No caso brasileiro, as novas condições de discurso propícias ao bolsonarismo, por certo, não se restringem ao domínio das redes sociais como modo de existência social tout court e se enraízam na própria história política contemporânea. Com essas novas condições, os sentidos de vocábulos como “populista” ou “autoritário” mudaram por sua vez de acepção. Um ou outro já foram utilizados para caracterizar regimes tão diversos quanto o Estado Novo, de Getúlio Vargas, a Ditadura Militar e um possível governo Bolsonaro. Basta, no entanto, ouvir os pronunciamentos de Vargas ou dos ditadores militares para dificilmente reconhecer parentesco com a linguagem bolsonarista. A palavra de Vargas ou de Médici ou de Geisel jamais se propunha como mímica do que pensa e do  diz o “homem do povo”. Ela podia por vezes soar como a de um pai dedicado a seus milhões de filhos, mas de um pai que ocupava um lugar definitivamente superior; é o que sugere a postura de Vargas durante as alocuções nos estádios cheios de “povo” nos anos 30 e 40. Ela podia ainda ser a voz impessoal dos tecnocratas da Ditadura, com sua dicção como que inumana, falando em nome do interesse nacional para além de partidos e de ideologias. Em ambos os casos, estamos longe da precariedade da palavra de Bolsonaro, portadora de uma espontaneidade que mal esconde seu artificialismo: a de parecer por um lado palavra “popular”, recém saída do almoço dominical, ao mesmo tempo em que já nasce visando a seu impacto e a sua circulação horizontal nas redes sociais.

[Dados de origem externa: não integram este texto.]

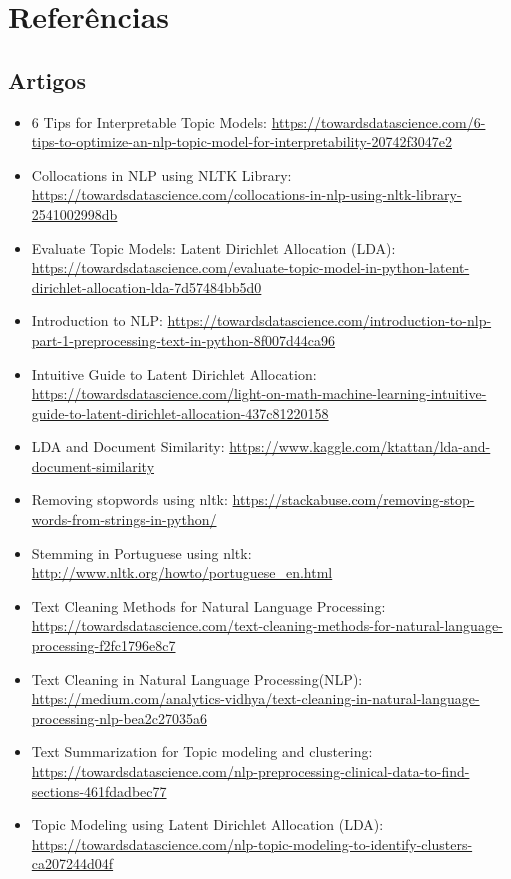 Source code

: \section{Referências}

\subsection{Artigos}

\begin{itemize}
    \item 6 Tips for Interpretable Topic Models: \url{https://towardsdatascience.com/6-tips-to-optimize-an-nlp-topic-model-for-interpretability-20742f3047e2}
    \item Collocations in NLP using NLTK Library: \url{https://towardsdatascience.com/collocations-in-nlp-using-nltk-library-2541002998db}
    \item Evaluate Topic Models: Latent Dirichlet Allocation (LDA): \url{https://towardsdatascience.com/evaluate-topic-model-in-python-latent-dirichlet-allocation-lda-7d57484bb5d0}
    \item Introduction to NLP: \url{https://towardsdatascience.com/introduction-to-nlp-part-1-preprocessing-text-in-python-8f007d44ca96}
    \item Intuitive Guide to Latent Dirichlet Allocation: \url{https://towardsdatascience.com/light-on-math-machine-learning-intuitive-guide-to-latent-dirichlet-allocation-437c81220158}
    \item LDA and Document Similarity: \url{https://www.kaggle.com/ktattan/lda-and-document-similarity}
    \item Removing stopwords using nltk: \url{https://stackabuse.com/removing-stop-words-from-strings-in-python/}
    \item Stemming in Portuguese using nltk: \url{http://www.nltk.org/howto/portuguese_en.html}
    \item Text Cleaning Methods for Natural Language Processing: \url{https://towardsdatascience.com/text-cleaning-methods-for-natural-language-processing-f2fc1796e8c7}
    \item Text Cleaning in Natural Language Processing(NLP): \url{https://medium.com/analytics-vidhya/text-cleaning-in-natural-language-processing-nlp-bea2c27035a6}
    \item Text Summarization for Topic modeling and clustering: \url{https://towardsdatascience.com/nlp-preprocessing-clinical-data-to-find-sections-461fdadbec77}
    \item Topic Modeling using Latent Dirichlet Allocation (LDA): \url{https://towardsdatascience.com/nlp-topic-modeling-to-identify-clusters-ca207244d04f}

\end{itemize}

Nessa sua autenticidade estudada, a linguagem bolsonarista prolonga e aprofunda o sulco cavado na vida pública por aquele discurso de que a Nova Direita se apresenta como a principal antítese: o lulismo, que se abre pela cerimônia por assim dizer de redenção popular que foi a posse de Lula em janeiro de 2003, com as televisões do país tomadas por imagens de multidões mergulhando nos espelhos d’água em Brasília e se amontoando às portas dos palácios. Era o triunfo da mitologia da turba empoderada, confirmando aquela observação de Tocqueville de que o respeito às formas é um fardo para as democracias seguras demais de si. Essa mesma época lulista termina com a euforia do PIB e com as declarações de Lula de que o Brasil enfim “se encontrou consigo mesmo”, como se durante o governo dele, e na pessoa dele, homem do povo, o país finalmente tivesse realizado seu destino. “Nunca antes na história deste país” – uma formulação que não apenas relegava as contribuições de dirigentes e de gerações anteriores (confundidas na mesma designação de “elites”), como também dava mostras de excessiva autoconfiança, ignorando a triste história brasileira de explosões de crescimento seguidas de longas estagnações.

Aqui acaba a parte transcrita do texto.